I'm somewhere between amazed and bitter. I don't think Lewis Carroll invented a word for that as he did with chortle and gimble. Let's just say that I'm hardly mimsy.
Did the people in Carleton-Mississippi Mills realize what they were doing?
Here we have a former military officer, Gordon O'Connor, a Brigadier-General no less, who was made Minister of Defence. He told our soldiers and officers to turn their prisoners over to the Afghan authorities.
He lied to us when he told us that the Red Cross would keep tabs on them when he had to know, as an experienced military officer, that the Red Cross has never done any such thing.
He lied when he pretended he didn't know that the Afghan authorities were torturing prisoners to death. Even the Afghan Independent Human Rights Commission admitted it.
He made us complicit, as the voters in this democracy of Canada, in a war crime. Certainly he committed the foul, but we committed him and so are responsible for his actions.

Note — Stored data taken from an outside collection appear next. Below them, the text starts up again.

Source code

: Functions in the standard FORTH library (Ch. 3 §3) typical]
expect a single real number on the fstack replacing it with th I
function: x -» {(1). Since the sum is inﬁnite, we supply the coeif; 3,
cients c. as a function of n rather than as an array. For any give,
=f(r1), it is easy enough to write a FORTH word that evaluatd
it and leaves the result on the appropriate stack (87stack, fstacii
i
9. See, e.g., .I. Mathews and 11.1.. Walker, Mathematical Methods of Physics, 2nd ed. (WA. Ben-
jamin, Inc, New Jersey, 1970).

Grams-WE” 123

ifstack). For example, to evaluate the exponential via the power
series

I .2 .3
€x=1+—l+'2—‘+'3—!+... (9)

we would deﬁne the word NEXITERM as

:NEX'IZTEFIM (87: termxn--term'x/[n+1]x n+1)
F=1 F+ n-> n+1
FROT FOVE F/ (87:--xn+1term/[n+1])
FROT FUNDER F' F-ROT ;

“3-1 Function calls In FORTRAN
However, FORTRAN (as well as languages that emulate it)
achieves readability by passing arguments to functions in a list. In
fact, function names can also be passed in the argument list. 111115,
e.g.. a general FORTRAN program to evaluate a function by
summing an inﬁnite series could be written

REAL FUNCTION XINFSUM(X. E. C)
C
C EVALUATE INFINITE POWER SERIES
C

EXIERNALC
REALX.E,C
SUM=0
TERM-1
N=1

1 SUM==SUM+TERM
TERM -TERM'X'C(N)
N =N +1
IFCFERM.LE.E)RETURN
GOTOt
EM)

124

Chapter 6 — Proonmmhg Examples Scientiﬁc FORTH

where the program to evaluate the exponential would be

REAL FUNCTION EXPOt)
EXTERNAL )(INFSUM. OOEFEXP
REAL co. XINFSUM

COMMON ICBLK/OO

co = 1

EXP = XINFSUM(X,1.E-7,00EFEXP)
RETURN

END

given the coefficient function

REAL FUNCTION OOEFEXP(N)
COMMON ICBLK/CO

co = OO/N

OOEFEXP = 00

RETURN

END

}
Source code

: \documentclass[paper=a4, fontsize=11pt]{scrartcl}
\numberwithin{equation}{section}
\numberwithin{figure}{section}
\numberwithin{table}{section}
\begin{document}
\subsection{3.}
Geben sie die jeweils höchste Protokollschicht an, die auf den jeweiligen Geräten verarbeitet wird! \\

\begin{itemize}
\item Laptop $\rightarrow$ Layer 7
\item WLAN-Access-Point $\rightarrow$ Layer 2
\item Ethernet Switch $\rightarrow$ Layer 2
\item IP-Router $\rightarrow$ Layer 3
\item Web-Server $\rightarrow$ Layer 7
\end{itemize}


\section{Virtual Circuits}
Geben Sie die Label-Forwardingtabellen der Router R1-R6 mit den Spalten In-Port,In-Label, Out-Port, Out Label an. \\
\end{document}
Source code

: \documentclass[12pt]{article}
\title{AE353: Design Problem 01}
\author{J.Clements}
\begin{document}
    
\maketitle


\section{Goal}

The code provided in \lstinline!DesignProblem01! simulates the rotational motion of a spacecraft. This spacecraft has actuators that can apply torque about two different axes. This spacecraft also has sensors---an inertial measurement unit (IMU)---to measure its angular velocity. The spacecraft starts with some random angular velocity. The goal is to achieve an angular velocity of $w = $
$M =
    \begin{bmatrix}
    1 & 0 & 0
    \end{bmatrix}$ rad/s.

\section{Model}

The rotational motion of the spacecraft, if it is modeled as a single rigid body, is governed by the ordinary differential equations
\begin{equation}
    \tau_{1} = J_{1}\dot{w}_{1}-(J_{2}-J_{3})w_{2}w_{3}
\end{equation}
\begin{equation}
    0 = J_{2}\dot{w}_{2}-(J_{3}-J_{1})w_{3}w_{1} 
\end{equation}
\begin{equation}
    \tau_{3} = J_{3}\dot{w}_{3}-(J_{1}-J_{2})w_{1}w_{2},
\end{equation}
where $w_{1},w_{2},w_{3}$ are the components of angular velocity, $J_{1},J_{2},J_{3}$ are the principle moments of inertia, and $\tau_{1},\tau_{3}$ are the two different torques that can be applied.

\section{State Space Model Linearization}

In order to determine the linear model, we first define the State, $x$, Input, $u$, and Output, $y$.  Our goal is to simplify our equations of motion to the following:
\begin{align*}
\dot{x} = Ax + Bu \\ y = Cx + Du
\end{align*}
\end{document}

But until tonight, we could pretend that he did it against our will. Until tonight, we could argue that we didn't know what he was when we first elected him. We only picked him because he was Conservative in a strong Conservative riding.
But we know now. We know that he aided and abetted torture. We know that he turned a blind eye and tried to cover it up.
And then we elected him again anyway.
What does that say about us? What does it mean the next time a Canadian soldier is taken prisoner? Where now is our moral high ground when we speak of Maher Arar, Omar Khadr and William Sampson? Will they say, "You did it to ours. Why can't we do it to yours?"? What argument will we use then?